> [Aim of the task]:
Tell how many lines below include the word "blog". Only the number should appear.

> [Supplied information]:

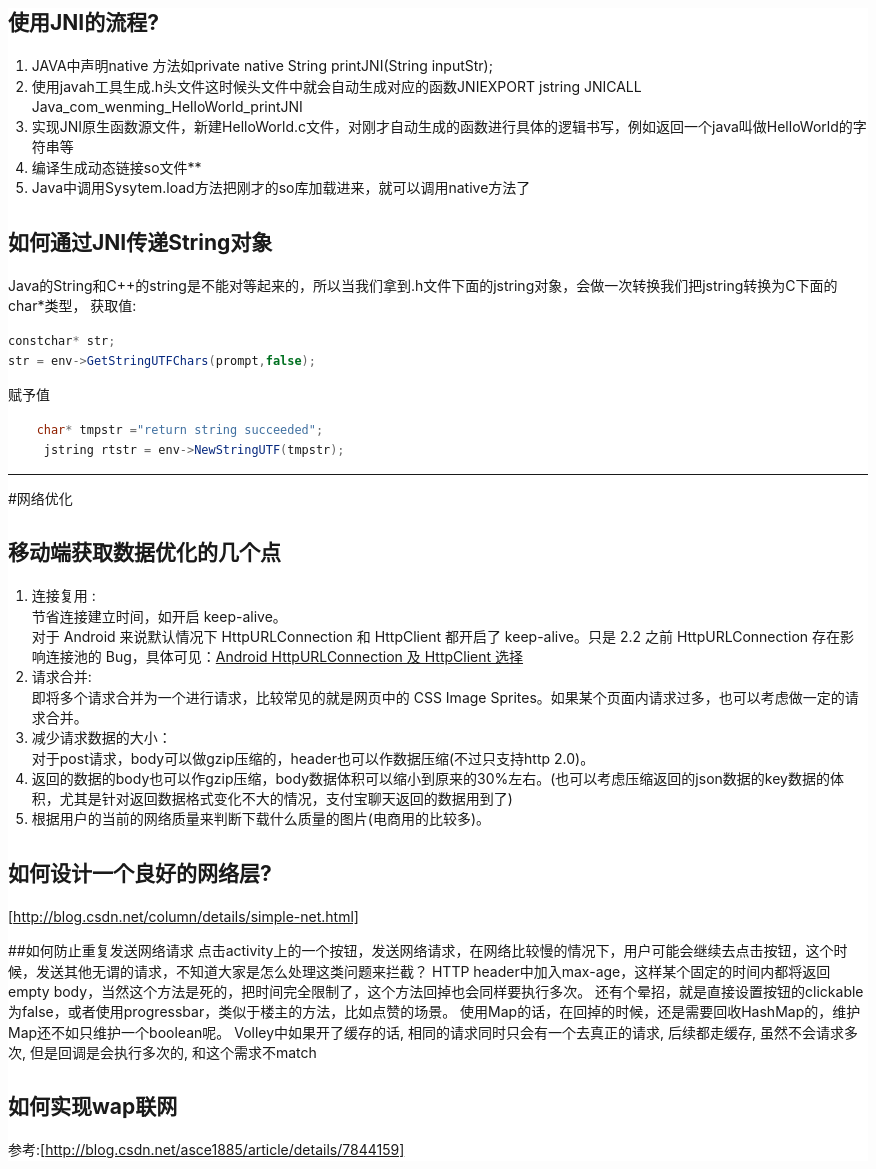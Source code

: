 ## 使用JNI的流程?
1. JAVA中声明native 方法如private native String printJNI(String inputStr);
2. 使用javah工具生成.h头文件这时候头文件中就会自动生成对应的函数JNIEXPORT jstring JNICALL Java_com_wenming_HelloWorld_printJNI 
3. 实现JNI原生函数源文件，新建HelloWorld.c文件，对刚才自动生成的函数进行具体的逻辑书写，例如返回一个java叫做HelloWorld的字符串等
4. 编译生成动态链接so文件**
5. Java中调用Sysytem.load方法把刚才的so库加载进来，就可以调用native方法了
## 如何通过JNI传递String对象
Java的String和C++的string是不能对等起来的，所以当我们拿到.h文件下面的jstring对象，会做一次转换我们把jstring转换为C下面的char*类型， 获取值:

 ```java
 constchar* str; 
 str = env->GetStringUTFChars(prompt,false);
 ```

赋予值
```java
	char* tmpstr ="return string succeeded"; 
	 jstring rtstr = env->NewStringUTF(tmpstr);
 ```


----------

#网络优化
## 移动端获取数据优化的几个点
  1. 连接复用 :  
节省连接建立时间，如开启 keep-alive。  
对于 Android 来说默认情况下 HttpURLConnection 和 HttpClient 都开启了 keep-alive。只是 2.2 之前 HttpURLConnection 存在影响连接池的 Bug，具体可见：[Android HttpURLConnection 及 HttpClient 选择](http://www.trinea.cn/android/android-http-api-compare/)
  2. 请求合并:  
即将多个请求合并为一个进行请求，比较常见的就是网页中的 CSS Image Sprites。如果某个页面内请求过多，也可以考虑做一定的请求合并。
  3. 减少请求数据的大小：  
对于post请求，body可以做gzip压缩的，header也可以作数据压缩(不过只支持http 2.0)。
  4. 返回的数据的body也可以作gzip压缩，body数据体积可以缩小到原来的30%左右。(也可以考虑压缩返回的json数据的key数据的体积，尤其是针对返回数据格式变化不大的情况，支付宝聊天返回的数据用到了)
  5. 根据用户的当前的网络质量来判断下载什么质量的图片(电商用的比较多)。

## 如何设计一个良好的网络层?
[http://blog.csdn.net/column/details/simple-net.html]

##如何防止重复发送网络请求
点击activity上的一个按钮，发送网络请求，在网络比较慢的情况下，用户可能会继续去点击按钮，这个时候，发送其他无谓的请求，不知道大家是怎么处理这类问题来拦截？
HTTP header中加入max-age，这样某个固定的时间内都将返回empty body，当然这个方法是死的，把时间完全限制了，这个方法回掉也会同样要执行多次。
还有个晕招，就是直接设置按钮的clickable为false，或者使用progressbar，类似于楼主的方法，比如点赞的场景。
使用Map的话，在回掉的时候，还是需要回收HashMap的，维护Map还不如只维护一个boolean呢。
Volley中如果开了缓存的话, 相同的请求同时只会有一个去真正的请求, 后续都走缓存, 虽然不会请求多次, 但是回调是会执行多次的, 和这个需求不match

## 如何实现wap联网
参考:[http://blog.csdn.net/asce1885/article/details/7844159]
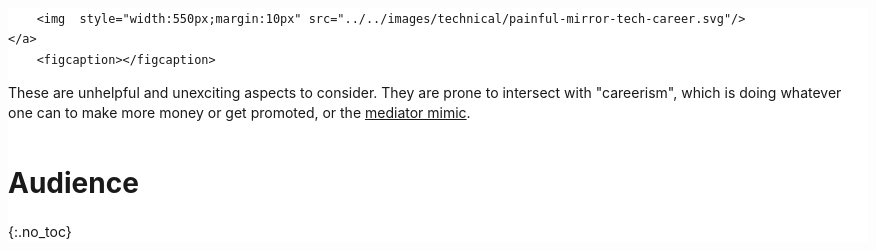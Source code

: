 		<img  style="width:550px;margin:10px" src="../../images/technical/painful-mirror-tech-career.svg"/>
	</a>
		<figcaption></figcaption>
</figure>
</div>

These are unhelpful and unexciting aspects to consider. They are prone to intersect with "careerism", which is doing whatever one can to make more money or get promoted, or the [mediator mimic](/docs/people-management/from-sr-to-lead#mediator-mimic). 

# Audience 
{:.no_toc}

> [Finished exercise]:
2